Pubblicati i dati di 115 ammassi galattici osservati con il radiotelescopio MeerKAT

Le tracce radio di una potente fusione in atto tra due o più massicci gruppi di gas e galassie nell'ammasso MCXC J0352.4-7401
Un articolo accettato per la pubblicazione sulla rivista “Astronomy & Astrophysics” offre un compendio dei risultati dell’indagine MGCLS (MeerKAT Galaxy Cluster Legacy Survey), che riguarda 115 ammassi galattici. Un team di ricercatori guidato da Kenda Knowles dell’Università di KwaZulu-Natal, in Sud Africa, ha usato il radiotelescopio MeerKAT per un totale di circa 1.000 ore di osservazioni per ottenere immagini che sono state elaborate ed analizzate. Sono solo i primi risultati di un’indagine che può portare nuove informazioni sui processi in atto in quei 115 ammassi.

Gli ammassi galattici sono le strutture più grandi dell’universo. Per questo motivo, studiarle vuol dire migliorare le conoscenze su una vasta gamma di processi cosmici. Osservazioni in diverse bande dello spettro elettromagnetico offrono diverse informazioni, che dipendono anche dall’intensità delle emissioni degli oggetti studiati e dalla potenza e sensibilità dello strumento usato.

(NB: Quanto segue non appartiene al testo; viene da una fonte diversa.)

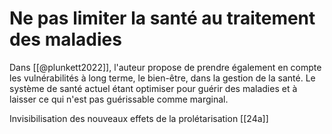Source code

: # Ne pas limiter la santé au traitement des maladies

Dans [[@plunkett2022]], l'auteur propose de prendre également en compte les vulnérabilités à long terme, le bien-être, dans la gestion de la santé. Le système de santé actuel étant optimiser pour guérir des maladies et à laisser ce qui n'est pas guérissable comme marginal.

Invisibilisation des nouveaux effets de la prolétarisation  [[24a]]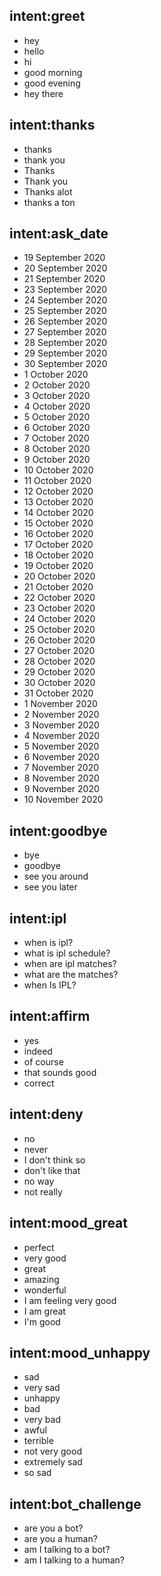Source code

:## intent:greet
- hey
- hello
- hi
- good morning
- good evening
- hey there

## intent:thanks
- thanks
- thank you
- Thanks
- Thank you
- Thanks alot
- thanks a ton

## intent:ask_date
- 19 September 2020
- 20 September 2020
- 21 September 2020
- 23 September 2020
- 24 September 2020
- 25 September 2020
- 26 September 2020
- 27 September 2020
- 28 September 2020
- 29 September 2020
- 30 September 2020
- 1 October 2020
- 2 October 2020
- 3 October 2020
- 4 October 2020
- 5 October 2020
- 6 October 2020
- 7 October 2020
- 8 October 2020
- 9 October 2020
- 10 October 2020
- 11 October 2020
- 12 October 2020
- 13 October 2020
- 14 October 2020
- 15 October 2020
- 16 October 2020
- 17 October 2020
- 18 October 2020
- 19 October 2020
- 20 October 2020
- 21 October 2020
- 22 October 2020
- 23 October 2020
- 24 October 2020
- 25 October 2020
- 26 October 2020
- 27 October 2020
- 28 October 2020
- 29 October 2020
- 30 October 2020
- 31 October 2020
- 1 November 2020
- 2 November 2020
- 3 November 2020
- 4 November 2020
- 5 November 2020
- 6 November 2020
- 7 November 2020
- 8 November 2020
- 9 November 2020
- 10 November 2020

## intent:goodbye
- bye
- goodbye
- see you around
- see you later

## intent:ipl
- when is ipl?
- what is ipl schedule?
- when are ipl matches?
- what are the matches?
- when Is IPL?

## intent:affirm
- yes
- indeed
- of course
- that sounds good
- correct

## intent:deny
- no
- never
- I don't think so
- don't like that
- no way
- not really

## intent:mood_great
- perfect
- very good
- great
- amazing
- wonderful
- I am feeling very good
- I am great
- I'm good

## intent:mood_unhappy
- sad
- very sad
- unhappy
- bad
- very bad
- awful
- terrible
- not very good
- extremely sad
- so sad

## intent:bot_challenge
- are you a bot?
- are you a human?
- am I talking to a bot?
- am I talking to a human?
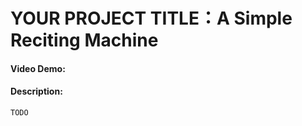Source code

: # YOUR PROJECT TITLE：A Simple Reciting Machine
#### Video Demo:  <URL HERE>
#### Description:
    TODO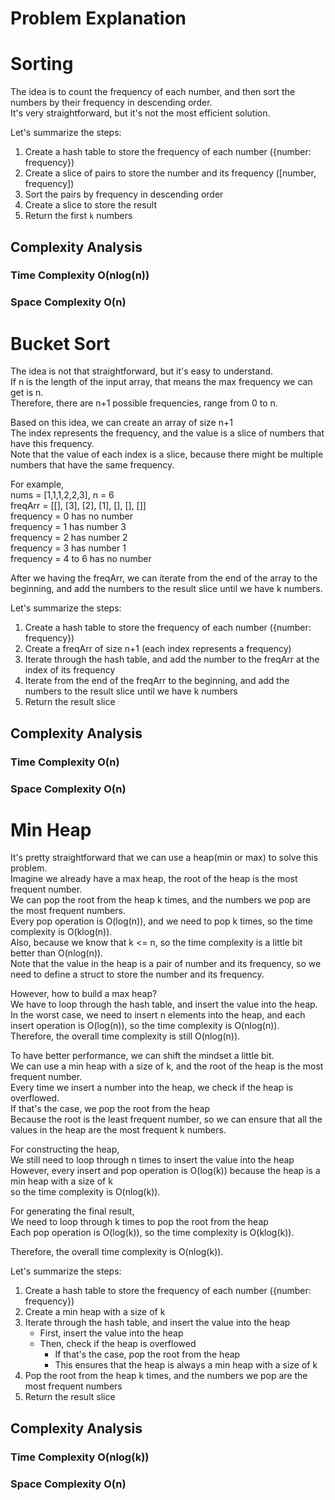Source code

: # Problem Explanation

# Sorting
The idea is to count the frequency of each number, and then sort the numbers by their frequency in descending order.<br>
It's very straightforward, but it's not the most efficient solution.<br>

Let's summarize the steps:
1. Create a hash table to store the frequency of each number ({number: frequency})
2. Create a slice of pairs to store the number and its frequency ([number, frequency])
3. Sort the pairs by frequency in descending order
4. Create a slice to store the result
5. Return the first `k` numbers

## Complexity Analysis
### Time Complexity O(nlog(n))
### Space Complexity O(n)

# Bucket Sort
The idea is not that straightforward, but it's easy to understand.<br>
If n is the length of the input array, that means the max frequency we can get is n.<br>
Therefore, there are n+1 possible frequencies, range from 0 to n.<br>

Based on this idea, we can create an array of size n+1<br>
The index represents the frequency, and the value is a slice of numbers that have this frequency.<br>
Note that the value of each index is a slice, because there might be multiple numbers that have the same frequency.<br>

For example,<br>
nums = [1,1,1,2,2,3], n = 6<br>
freqArr = [[], [3], [2], [1], [], [], []]<br>
frequency = 0 has no number<br>
frequency = 1 has number 3<br>
frequency = 2 has number 2<br>
frequency = 3 has number 1<br>
frequency = 4 to 6 has no number<br>

After we having the freqArr, we can iterate from the end of the array to the beginning, and add the numbers to the result slice until we have k numbers.<br>

Let's summarize the steps:
1. Create a hash table to store the frequency of each number ({number: frequency})
2. Create a freqArr of size n+1 (each index represents a frequency)
3. Iterate through the hash table, and add the number to the freqArr at the index of its frequency
4. Iterate from the end of the freqArr to the beginning, and add the numbers to the result slice until we have k numbers
5. Return the result slice

## Complexity Analysis
### Time Complexity O(n)
### Space Complexity O(n)

# Min Heap
It's pretty straightforward that we can use a heap(min or max) to solve this problem.<br>
Imagine we already have a max heap, the root of the heap is the most frequent number.<br>
We can pop the root from the heap k times, and the numbers we pop are the most frequent numbers.<br>
Every pop operation is O(log(n)), and we need to pop k times, so the time complexity is O(klog(n)).<br>
Also, because we know that k <= n, so the time complexity is a little bit better than O(nlog(n)).<br>
Note that the value in the heap is a pair of number and its frequency, so we need to define a struct to store the number and its frequency.<br>

However, how to build a max heap?<br>
We have to loop through the hash table, and insert the value into the heap.<br>
In the worst case, we need to insert n elements into the heap, and each insert operation is O(log(n)), so the time complexity is O(nlog(n)).<br>
Therefore, the overall time complexity is still O(nlog(n)).<br>

To have better performance, we can shift the mindset a little bit.<br>
We can use a min heap with a size of k, and the root of the heap is the most frequent number.<br>
Every time we insert a number into the heap, we check if the heap is overflowed.<br>
If that's the case, we pop the root from the heap<br>
Because the root is the least frequent number, so we can ensure that all the values in the heap are the most frequent k numbers.<br>

For constructing the heap,<br>
We still need to loop through n times to insert the value into the heap<br>
However, every insert and pop operation is O(log(k)) because the heap is a min heap with a size of k<br>
so the time complexity is O(nlog(k)).<br>

For generating the final result,<br>
We need to loop through k times to pop the root from the heap<br>
Each pop operation is O(log(k)), so the time complexity is O(klog(k)).<br>

Therefore, the overall time complexity is O(nlog(k)).<br>


Let's summarize the steps:
1. Create a hash table to store the frequency of each number ({number: frequency})
2. Create a min heap with a size of k
3. Iterate through the hash table, and insert the value into the heap
   - First, insert the value into the heap
   - Then, check if the heap is overflowed
     - If that's the case, pop the root from the heap
     - This ensures that the heap is always a min heap with a size of k
4. Pop the root from the heap k times, and the numbers we pop are the most frequent numbers
5. Return the result slice

## Complexity Analysis
### Time Complexity O(nlog(k))
### Space Complexity O(n)







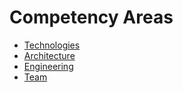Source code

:# Competency Areas

* [Technologies](technologies)
* [Architecture](architecture)
* [Engineering](engineering)
* [Team](team)
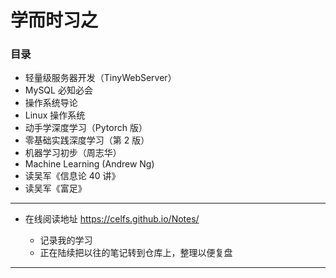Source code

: # 学而时习之



### 目录

* 轻量级服务器开发（TinyWebServer）
* MySQL 必知必会
* 操作系统导论
* Linux 操作系统
* 动手学深度学习（Pytorch 版）
* 零基础实践深度学习（第 2 版）
* 机器学习初步（周志华）
* Machine Learning (Andrew Ng)
* 读吴军《信息论 40 讲》
* 读吴军《富足》



------



* 在线阅读地址 https://celfs.github.io/Notes/

  * 记录我的学习
  * 正在陆续把以往的笔记转到仓库上，整理以便复盘





------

Il radiotelescopio MeerKAT è uno dei precursori dello SKA, il radiotelescopio di prossima generazione, e sta già offrendo straordinari risultati grazie alle tecnologie in fase di sviluppo per lo SKA. L’indagine MGCLS è basata su 1.000 ore di osservazioni condotte nel 2019, l’anno dopo l’attivazione di MeerKAT, e ha permesso di testarne le prestazioni su scale angolari grandi e medie di emissioni radio provenienti da ammassi galattici.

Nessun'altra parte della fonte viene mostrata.